▶ [SUPPLIED MATERIAL]
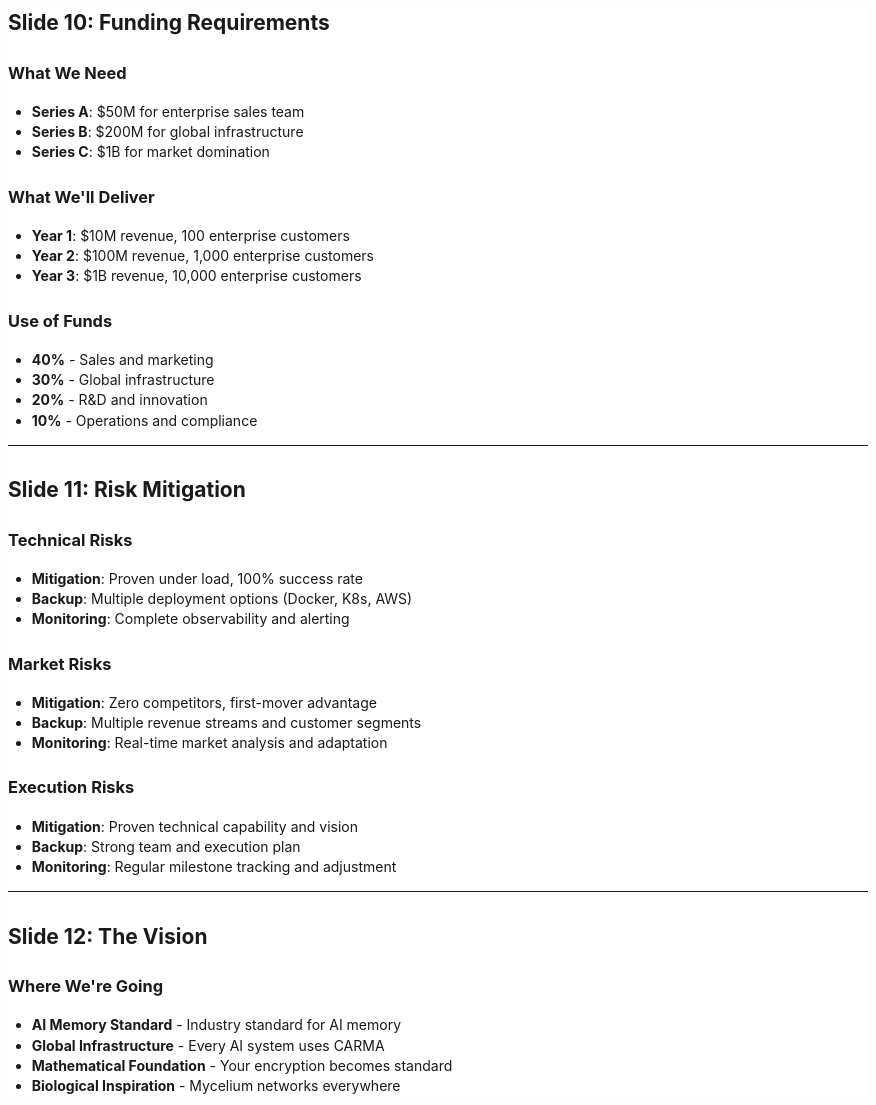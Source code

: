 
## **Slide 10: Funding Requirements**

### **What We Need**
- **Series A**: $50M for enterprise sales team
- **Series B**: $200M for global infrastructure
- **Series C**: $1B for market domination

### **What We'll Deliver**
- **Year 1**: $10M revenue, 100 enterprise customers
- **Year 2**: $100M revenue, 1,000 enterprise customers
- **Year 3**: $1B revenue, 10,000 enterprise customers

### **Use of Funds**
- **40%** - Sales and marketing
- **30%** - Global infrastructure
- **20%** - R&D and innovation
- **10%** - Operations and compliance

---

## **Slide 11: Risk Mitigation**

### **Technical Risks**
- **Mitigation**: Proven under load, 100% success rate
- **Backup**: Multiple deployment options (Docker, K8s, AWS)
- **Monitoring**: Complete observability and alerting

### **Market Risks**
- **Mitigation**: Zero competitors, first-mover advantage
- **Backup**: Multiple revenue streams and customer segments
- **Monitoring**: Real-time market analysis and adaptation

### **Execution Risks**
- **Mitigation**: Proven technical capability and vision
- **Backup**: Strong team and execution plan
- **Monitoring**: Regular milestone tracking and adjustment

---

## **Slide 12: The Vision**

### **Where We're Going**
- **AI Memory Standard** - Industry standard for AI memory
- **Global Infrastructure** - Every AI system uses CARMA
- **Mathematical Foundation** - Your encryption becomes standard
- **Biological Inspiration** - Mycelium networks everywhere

▶ [ACTIVITY] This exercise asks for the line with "- **Series C**: $1B for market domination" and all lines after it through the end of the records above, retyped exactly and with nothing else.

▶ [ANSWER SECTION]
- **Series C**: $1B for market domination

### **What We'll Deliver**
- **Year 1**: $10M revenue, 100 enterprise customers
- **Year 2**: $100M revenue, 1,000 enterprise customers
- **Year 3**: $1B revenue, 10,000 enterprise customers

### **Use of Funds**
- **40%** - Sales and marketing
- **30%** - Global infrastructure
- **20%** - R&D and innovation
- **10%** - Operations and compliance

---

## **Slide 11: Risk Mitigation**

### **Technical Risks**
- **Mitigation**: Proven under load, 100% success rate
- **Backup**: Multiple deployment options (Docker, K8s, AWS)
- **Monitoring**: Complete observability and alerting

### **Market Risks**
- **Mitigation**: Zero competitors, first-mover advantage
- **Backup**: Multiple revenue streams and customer segments
- **Monitoring**: Real-time market analysis and adaptation

### **Execution Risks**
- **Mitigation**: Proven technical capability and vision
- **Backup**: Strong team and execution plan
- **Monitoring**: Regular milestone tracking and adjustment

---

## **Slide 12: The Vision**

### **Where We're Going**
- **AI Memory Standard** - Industry standard for AI memory
- **Global Infrastructure** - Every AI system uses CARMA
- **Mathematical Foundation** - Your encryption becomes standard
- **Biological Inspiration** - Mycelium networks everywhere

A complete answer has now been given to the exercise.